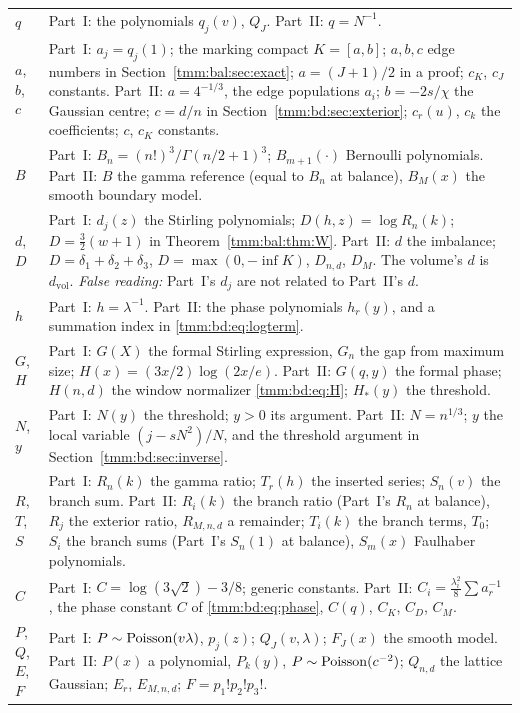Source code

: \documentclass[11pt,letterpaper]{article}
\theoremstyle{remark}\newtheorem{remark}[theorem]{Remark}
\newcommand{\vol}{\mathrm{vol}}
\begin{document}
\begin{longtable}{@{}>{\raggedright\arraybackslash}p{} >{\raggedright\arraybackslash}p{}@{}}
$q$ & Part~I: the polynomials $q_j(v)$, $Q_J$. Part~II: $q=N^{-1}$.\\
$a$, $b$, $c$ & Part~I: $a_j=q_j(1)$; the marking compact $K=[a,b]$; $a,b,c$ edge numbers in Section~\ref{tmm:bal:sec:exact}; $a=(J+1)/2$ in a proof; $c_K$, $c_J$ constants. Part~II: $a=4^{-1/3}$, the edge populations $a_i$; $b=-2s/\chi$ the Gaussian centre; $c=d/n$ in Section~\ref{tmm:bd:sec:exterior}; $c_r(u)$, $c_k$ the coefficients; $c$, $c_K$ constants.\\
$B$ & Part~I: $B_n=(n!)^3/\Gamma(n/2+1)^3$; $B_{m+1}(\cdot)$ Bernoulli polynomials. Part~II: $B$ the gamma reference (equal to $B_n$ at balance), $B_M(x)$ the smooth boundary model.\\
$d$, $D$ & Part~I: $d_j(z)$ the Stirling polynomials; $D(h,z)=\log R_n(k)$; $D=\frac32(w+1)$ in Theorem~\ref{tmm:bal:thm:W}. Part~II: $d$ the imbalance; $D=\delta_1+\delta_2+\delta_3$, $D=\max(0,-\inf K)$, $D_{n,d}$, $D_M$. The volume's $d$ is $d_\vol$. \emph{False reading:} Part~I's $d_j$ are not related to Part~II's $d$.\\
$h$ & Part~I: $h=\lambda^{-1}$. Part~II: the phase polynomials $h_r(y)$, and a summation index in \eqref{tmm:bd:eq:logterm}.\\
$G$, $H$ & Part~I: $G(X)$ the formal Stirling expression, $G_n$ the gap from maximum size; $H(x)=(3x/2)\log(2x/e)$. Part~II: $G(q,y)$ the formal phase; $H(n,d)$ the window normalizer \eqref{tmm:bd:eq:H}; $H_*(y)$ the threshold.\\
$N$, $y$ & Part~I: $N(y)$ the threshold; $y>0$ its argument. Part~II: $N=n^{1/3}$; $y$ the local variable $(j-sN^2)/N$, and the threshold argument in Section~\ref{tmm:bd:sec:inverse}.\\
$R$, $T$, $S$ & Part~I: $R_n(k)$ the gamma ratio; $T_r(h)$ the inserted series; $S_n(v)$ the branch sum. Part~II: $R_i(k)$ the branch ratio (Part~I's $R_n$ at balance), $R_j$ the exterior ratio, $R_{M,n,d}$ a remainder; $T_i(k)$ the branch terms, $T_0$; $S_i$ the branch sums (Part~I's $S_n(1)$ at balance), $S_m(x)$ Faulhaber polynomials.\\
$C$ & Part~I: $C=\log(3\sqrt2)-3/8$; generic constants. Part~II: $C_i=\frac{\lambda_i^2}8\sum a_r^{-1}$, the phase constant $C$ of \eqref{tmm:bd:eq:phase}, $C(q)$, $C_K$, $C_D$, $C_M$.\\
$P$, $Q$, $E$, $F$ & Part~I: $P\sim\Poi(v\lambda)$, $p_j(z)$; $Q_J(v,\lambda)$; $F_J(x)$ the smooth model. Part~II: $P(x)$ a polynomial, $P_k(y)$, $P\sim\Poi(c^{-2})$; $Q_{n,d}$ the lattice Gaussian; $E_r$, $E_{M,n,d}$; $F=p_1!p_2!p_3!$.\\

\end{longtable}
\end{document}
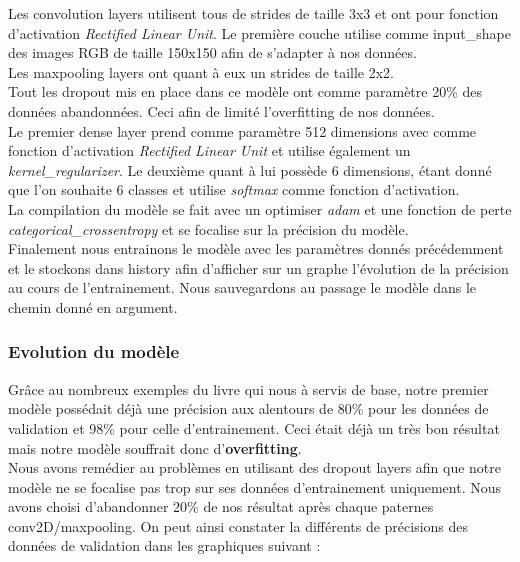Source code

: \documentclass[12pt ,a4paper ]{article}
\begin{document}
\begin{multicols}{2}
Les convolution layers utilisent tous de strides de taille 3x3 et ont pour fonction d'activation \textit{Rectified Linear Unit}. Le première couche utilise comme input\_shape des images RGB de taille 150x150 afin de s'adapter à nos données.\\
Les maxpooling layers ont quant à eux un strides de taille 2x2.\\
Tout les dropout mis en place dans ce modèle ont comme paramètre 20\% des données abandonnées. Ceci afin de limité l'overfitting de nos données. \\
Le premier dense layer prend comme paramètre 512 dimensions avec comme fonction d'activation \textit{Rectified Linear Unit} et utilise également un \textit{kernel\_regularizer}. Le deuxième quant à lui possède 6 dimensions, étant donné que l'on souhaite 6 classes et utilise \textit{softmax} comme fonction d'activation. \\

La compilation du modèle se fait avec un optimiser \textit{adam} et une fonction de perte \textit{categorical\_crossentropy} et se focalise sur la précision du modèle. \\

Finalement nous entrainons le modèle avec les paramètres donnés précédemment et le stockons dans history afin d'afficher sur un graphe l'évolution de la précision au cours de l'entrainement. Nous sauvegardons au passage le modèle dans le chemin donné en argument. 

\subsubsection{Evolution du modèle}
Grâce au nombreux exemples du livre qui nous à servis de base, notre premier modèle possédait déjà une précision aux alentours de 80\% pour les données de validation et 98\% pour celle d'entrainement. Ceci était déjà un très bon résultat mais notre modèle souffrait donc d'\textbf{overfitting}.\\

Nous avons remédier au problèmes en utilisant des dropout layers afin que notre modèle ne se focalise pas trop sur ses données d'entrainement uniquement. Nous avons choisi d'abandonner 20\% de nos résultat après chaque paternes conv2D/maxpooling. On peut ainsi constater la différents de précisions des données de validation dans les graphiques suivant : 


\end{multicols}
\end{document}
**********
The answer is the whole listing above, written out verbatim, without its pictures.

Source code

: \documentclass[11pt,letterpaper]{article}
\theoremstyle{remark}\newtheorem{remark}[theorem]{Remark}
\newcommand{\vol}{\mathrm{vol}}
\begin{document}
\begin{longtable}{@{}>{\raggedright\arraybackslash}p{} >{\raggedright\arraybackslash}p{}@{}}
$q$ & Part~I: the polynomials $q_j(v)$, $Q_J$. Part~II: $q=N^{-1}$.\\
$a$, $b$, $c$ & Part~I: $a_j=q_j(1)$; the marking compact $K=[a,b]$; $a,b,c$ edge numbers in Section~\ref{tmm:bal:sec:exact}; $a=(J+1)/2$ in a proof; $c_K$, $c_J$ constants. Part~II: $a=4^{-1/3}$, the edge populations $a_i$; $b=-2s/\chi$ the Gaussian centre; $c=d/n$ in Section~\ref{tmm:bd:sec:exterior}; $c_r(u)$, $c_k$ the coefficients; $c$, $c_K$ constants.\\
$B$ & Part~I: $B_n=(n!)^3/\Gamma(n/2+1)^3$; $B_{m+1}(\cdot)$ Bernoulli polynomials. Part~II: $B$ the gamma reference (equal to $B_n$ at balance), $B_M(x)$ the smooth boundary model.\\
$d$, $D$ & Part~I: $d_j(z)$ the Stirling polynomials; $D(h,z)=\log R_n(k)$; $D=\frac32(w+1)$ in Theorem~\ref{tmm:bal:thm:W}. Part~II: $d$ the imbalance; $D=\delta_1+\delta_2+\delta_3$, $D=\max(0,-\inf K)$, $D_{n,d}$, $D_M$. The volume's $d$ is $d_\vol$. \emph{False reading:} Part~I's $d_j$ are not related to Part~II's $d$.\\
$h$ & Part~I: $h=\lambda^{-1}$. Part~II: the phase polynomials $h_r(y)$, and a summation index in \eqref{tmm:bd:eq:logterm}.\\
$G$, $H$ & Part~I: $G(X)$ the formal Stirling expression, $G_n$ the gap from maximum size; $H(x)=(3x/2)\log(2x/e)$. Part~II: $G(q,y)$ the formal phase; $H(n,d)$ the window normalizer \eqref{tmm:bd:eq:H}; $H_*(y)$ the threshold.\\
$N$, $y$ & Part~I: $N(y)$ the threshold; $y>0$ its argument. Part~II: $N=n^{1/3}$; $y$ the local variable $(j-sN^2)/N$, and the threshold argument in Section~\ref{tmm:bd:sec:inverse}.\\
$R$, $T$, $S$ & Part~I: $R_n(k)$ the gamma ratio; $T_r(h)$ the inserted series; $S_n(v)$ the branch sum. Part~II: $R_i(k)$ the branch ratio (Part~I's $R_n$ at balance), $R_j$ the exterior ratio, $R_{M,n,d}$ a remainder; $T_i(k)$ the branch terms, $T_0$; $S_i$ the branch sums (Part~I's $S_n(1)$ at balance), $S_m(x)$ Faulhaber polynomials.\\
$C$ & Part~I: $C=\log(3\sqrt2)-3/8$; generic constants. Part~II: $C_i=\frac{\lambda_i^2}8\sum a_r^{-1}$, the phase constant $C$ of \eqref{tmm:bd:eq:phase}, $C(q)$, $C_K$, $C_D$, $C_M$.\\
$P$, $Q$, $E$, $F$ & Part~I: $P\sim\Poi(v\lambda)$, $p_j(z)$; $Q_J(v,\lambda)$; $F_J(x)$ the smooth model. Part~II: $P(x)$ a polynomial, $P_k(y)$, $P\sim\Poi(c^{-2})$; $Q_{n,d}$ the lattice Gaussian; $E_r$, $E_{M,n,d}$; $F=p_1!p_2!p_3!$.\\

\end{longtable}
\end{document}
Source code

: \documentclass[12pt ,a4paper ]{article}
\begin{document}
\begin{multicols}{2}
Les convolution layers utilisent tous de strides de taille 3x3 et ont pour fonction d'activation \textit{Rectified Linear Unit}. Le première couche utilise comme input\_shape des images RGB de taille 150x150 afin de s'adapter à nos données.\\
Les maxpooling layers ont quant à eux un strides de taille 2x2.\\
Tout les dropout mis en place dans ce modèle ont comme paramètre 20\% des données abandonnées. Ceci afin de limité l'overfitting de nos données. \\
Le premier dense layer prend comme paramètre 512 dimensions avec comme fonction d'activation \textit{Rectified Linear Unit} et utilise également un \textit{kernel\_regularizer}. Le deuxième quant à lui possède 6 dimensions, étant donné que l'on souhaite 6 classes et utilise \textit{softmax} comme fonction d'activation. \\

La compilation du modèle se fait avec un optimiser \textit{adam} et une fonction de perte \textit{categorical\_crossentropy} et se focalise sur la précision du modèle. \\

Finalement nous entrainons le modèle avec les paramètres donnés précédemment et le stockons dans history afin d'afficher sur un graphe l'évolution de la précision au cours de l'entrainement. Nous sauvegardons au passage le modèle dans le chemin donné en argument. 

\subsubsection{Evolution du modèle}
Grâce au nombreux exemples du livre qui nous à servis de base, notre premier modèle possédait déjà une précision aux alentours de 80\% pour les données de validation et 98\% pour celle d'entrainement. Ceci était déjà un très bon résultat mais notre modèle souffrait donc d'\textbf{overfitting}.\\

Nous avons remédier au problèmes en utilisant des dropout layers afin que notre modèle ne se focalise pas trop sur ses données d'entrainement uniquement. Nous avons choisi d'abandonner 20\% de nos résultat après chaque paternes conv2D/maxpooling. On peut ainsi constater la différents de précisions des données de validation dans les graphiques suivant : 


\end{multicols}
\end{document}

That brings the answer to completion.